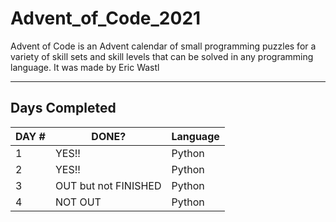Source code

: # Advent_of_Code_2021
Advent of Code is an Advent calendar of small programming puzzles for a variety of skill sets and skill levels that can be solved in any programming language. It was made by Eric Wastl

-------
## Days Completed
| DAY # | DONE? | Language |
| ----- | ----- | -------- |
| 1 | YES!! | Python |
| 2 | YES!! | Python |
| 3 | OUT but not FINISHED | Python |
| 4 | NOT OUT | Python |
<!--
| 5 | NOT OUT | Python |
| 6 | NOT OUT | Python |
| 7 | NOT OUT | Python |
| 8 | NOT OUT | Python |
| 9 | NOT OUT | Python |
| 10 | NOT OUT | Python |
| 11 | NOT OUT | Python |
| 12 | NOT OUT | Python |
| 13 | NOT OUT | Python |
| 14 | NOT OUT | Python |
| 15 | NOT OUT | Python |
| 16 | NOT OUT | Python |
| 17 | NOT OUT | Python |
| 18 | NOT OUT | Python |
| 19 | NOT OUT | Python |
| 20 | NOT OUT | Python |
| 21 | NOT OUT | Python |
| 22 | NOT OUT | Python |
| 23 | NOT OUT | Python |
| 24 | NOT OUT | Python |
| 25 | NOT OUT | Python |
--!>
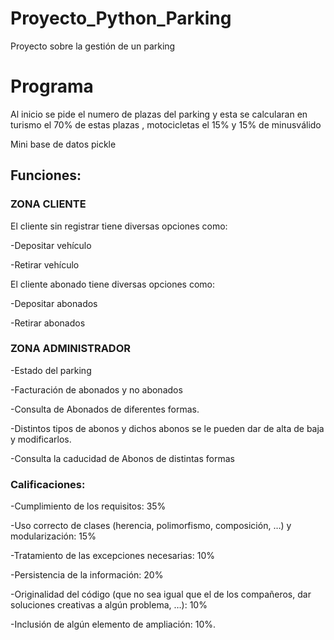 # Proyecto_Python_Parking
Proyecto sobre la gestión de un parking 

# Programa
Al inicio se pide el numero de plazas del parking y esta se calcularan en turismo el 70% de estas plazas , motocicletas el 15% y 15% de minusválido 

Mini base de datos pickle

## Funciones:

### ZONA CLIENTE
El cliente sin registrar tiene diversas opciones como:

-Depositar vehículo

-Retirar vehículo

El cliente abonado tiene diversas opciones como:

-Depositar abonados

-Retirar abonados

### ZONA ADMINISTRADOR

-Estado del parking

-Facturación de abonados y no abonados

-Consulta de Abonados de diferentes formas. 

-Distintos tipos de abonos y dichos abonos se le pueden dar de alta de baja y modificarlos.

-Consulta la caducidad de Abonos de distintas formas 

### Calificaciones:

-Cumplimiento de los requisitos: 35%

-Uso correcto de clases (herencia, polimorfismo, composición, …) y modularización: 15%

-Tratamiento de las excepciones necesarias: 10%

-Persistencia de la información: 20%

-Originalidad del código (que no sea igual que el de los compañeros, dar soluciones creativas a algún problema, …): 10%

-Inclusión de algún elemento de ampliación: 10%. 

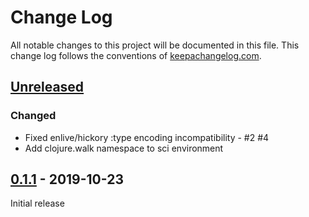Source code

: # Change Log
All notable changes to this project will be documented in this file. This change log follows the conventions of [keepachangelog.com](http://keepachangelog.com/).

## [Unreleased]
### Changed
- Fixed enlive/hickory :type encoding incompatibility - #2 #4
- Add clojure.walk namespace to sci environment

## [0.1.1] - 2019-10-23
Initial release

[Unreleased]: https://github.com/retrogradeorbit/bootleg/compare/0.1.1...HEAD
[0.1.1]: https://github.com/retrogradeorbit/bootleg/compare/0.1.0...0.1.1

*-*-*

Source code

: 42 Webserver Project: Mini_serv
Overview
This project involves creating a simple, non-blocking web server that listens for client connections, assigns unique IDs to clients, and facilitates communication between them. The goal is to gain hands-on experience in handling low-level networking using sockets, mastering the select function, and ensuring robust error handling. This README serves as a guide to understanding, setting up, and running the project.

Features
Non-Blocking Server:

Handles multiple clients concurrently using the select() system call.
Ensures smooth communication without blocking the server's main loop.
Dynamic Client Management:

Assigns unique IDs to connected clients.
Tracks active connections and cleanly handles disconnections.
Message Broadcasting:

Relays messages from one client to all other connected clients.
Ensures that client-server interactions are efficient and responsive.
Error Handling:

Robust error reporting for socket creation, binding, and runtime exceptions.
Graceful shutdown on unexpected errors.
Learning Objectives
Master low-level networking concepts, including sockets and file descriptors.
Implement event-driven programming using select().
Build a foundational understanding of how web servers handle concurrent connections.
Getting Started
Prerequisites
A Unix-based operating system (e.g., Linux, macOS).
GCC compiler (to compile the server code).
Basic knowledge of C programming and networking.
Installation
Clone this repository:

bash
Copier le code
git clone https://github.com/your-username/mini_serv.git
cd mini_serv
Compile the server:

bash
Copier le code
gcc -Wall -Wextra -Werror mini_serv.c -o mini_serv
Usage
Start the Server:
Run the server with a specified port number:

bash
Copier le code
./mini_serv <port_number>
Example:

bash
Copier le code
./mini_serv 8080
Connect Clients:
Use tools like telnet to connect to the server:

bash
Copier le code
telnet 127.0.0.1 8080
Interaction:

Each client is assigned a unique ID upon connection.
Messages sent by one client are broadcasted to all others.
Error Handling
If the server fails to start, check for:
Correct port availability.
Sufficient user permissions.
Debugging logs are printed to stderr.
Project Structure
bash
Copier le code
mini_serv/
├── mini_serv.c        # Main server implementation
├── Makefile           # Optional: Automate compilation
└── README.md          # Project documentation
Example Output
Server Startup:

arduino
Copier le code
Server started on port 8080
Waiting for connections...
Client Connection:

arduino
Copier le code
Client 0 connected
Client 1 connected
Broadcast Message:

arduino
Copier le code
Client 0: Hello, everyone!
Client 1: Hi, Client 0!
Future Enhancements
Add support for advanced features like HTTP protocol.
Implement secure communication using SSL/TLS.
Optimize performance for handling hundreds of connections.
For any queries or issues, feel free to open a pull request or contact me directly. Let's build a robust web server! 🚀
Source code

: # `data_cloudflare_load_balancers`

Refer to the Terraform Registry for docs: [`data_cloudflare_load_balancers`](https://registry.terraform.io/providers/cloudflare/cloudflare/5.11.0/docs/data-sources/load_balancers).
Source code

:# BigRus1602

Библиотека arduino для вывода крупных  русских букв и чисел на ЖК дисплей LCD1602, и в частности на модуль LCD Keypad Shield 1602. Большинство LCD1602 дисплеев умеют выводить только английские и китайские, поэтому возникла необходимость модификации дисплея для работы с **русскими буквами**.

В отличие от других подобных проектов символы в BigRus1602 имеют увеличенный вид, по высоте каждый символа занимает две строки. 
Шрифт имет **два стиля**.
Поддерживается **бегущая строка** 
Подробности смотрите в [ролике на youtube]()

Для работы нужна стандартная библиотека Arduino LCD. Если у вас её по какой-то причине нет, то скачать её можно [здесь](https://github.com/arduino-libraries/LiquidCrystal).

*-*-*

Every line above from the line with "Debugging logs are printed to stderr." to the line with "Server started on port 8080" is wanted, ends included; write them out exactly and add no other line.

Debugging logs are printed to stderr.
Project Structure
bash
Copier le code
mini_serv/
├── mini_serv.c        # Main server implementation
├── Makefile           # Optional: Automate compilation
└── README.md          # Project documentation
Example Output
Server Startup:

arduino
Copier le code
Server started on port 8080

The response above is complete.